Title: Continuous, Gradual Entity Mining from Web Data Streams
Abstract: Named Entity Recognition (NER) is a key component in many intelligent systems like knowledge graphs, question answering, information retrieval, and early prediction of emerging events. NER systems have been studied and developed for decades, nevertheless NER is a continuous, neverending learning process because language and its usage evolves over time. For example, the emergence of social media with colloquial user content exposed the previous state-of-the-art NER that expected long documents written in formal language. In this talk, I present our work on entity mining from microblog streams, where we advocate for continuous, gradual entity mining with revisits.

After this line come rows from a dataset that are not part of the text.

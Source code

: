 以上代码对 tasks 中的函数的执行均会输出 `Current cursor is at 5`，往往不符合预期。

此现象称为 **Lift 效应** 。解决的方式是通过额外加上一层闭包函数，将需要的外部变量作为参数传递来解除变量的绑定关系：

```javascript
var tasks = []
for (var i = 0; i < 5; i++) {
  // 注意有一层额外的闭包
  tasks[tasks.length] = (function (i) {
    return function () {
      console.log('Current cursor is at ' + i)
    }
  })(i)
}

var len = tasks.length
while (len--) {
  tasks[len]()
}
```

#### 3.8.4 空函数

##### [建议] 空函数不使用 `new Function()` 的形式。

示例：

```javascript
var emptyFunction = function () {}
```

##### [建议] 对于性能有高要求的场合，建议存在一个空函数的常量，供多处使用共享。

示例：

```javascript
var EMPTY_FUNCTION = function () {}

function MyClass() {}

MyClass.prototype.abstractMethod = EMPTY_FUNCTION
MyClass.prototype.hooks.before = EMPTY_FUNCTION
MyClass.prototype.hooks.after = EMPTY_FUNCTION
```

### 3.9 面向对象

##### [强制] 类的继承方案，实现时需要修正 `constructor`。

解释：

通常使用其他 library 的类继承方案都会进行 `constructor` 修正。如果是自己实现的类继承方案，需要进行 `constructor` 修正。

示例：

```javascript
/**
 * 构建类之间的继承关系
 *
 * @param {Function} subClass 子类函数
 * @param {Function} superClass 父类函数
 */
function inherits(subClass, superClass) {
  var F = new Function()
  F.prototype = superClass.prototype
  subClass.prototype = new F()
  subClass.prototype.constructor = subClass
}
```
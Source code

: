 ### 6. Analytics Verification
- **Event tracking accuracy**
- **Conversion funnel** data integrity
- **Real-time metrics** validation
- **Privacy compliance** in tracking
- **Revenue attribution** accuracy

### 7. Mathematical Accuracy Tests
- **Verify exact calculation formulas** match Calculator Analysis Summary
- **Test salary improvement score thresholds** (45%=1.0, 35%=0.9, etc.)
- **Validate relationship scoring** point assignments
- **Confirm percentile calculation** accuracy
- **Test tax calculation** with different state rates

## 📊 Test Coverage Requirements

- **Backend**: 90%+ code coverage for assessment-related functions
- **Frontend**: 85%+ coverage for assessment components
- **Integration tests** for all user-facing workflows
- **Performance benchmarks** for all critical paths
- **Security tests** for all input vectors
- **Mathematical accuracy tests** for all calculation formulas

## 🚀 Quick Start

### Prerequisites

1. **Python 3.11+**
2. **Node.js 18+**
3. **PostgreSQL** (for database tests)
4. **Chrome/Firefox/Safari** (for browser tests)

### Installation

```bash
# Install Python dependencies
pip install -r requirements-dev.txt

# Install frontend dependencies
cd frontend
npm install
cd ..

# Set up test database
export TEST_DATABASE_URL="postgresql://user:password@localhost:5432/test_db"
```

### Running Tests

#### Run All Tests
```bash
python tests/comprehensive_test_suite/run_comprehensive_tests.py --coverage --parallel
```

It needs to be continuous because the system stays with a topic for its duration in a social media stream. It is gradual because the system begins with easy instances, which can be labeled with high accuracy, and then it gradually labels more challenging instances. The system revisits difficult instances that were encountered ahead of easy instances in a stream. If these three conditions are met than (near) real-time NER can be achieved over microblogs. I will also introduce our work on recognizing entities that follow or closely resemble a regular expression (regex) pattern, their applications to other (unexpected) domains, and how we use it to seed our work on human-in-the-loop mining.
The talk will take place physically at FMI (Academiei 14), Hall 214 “Google”.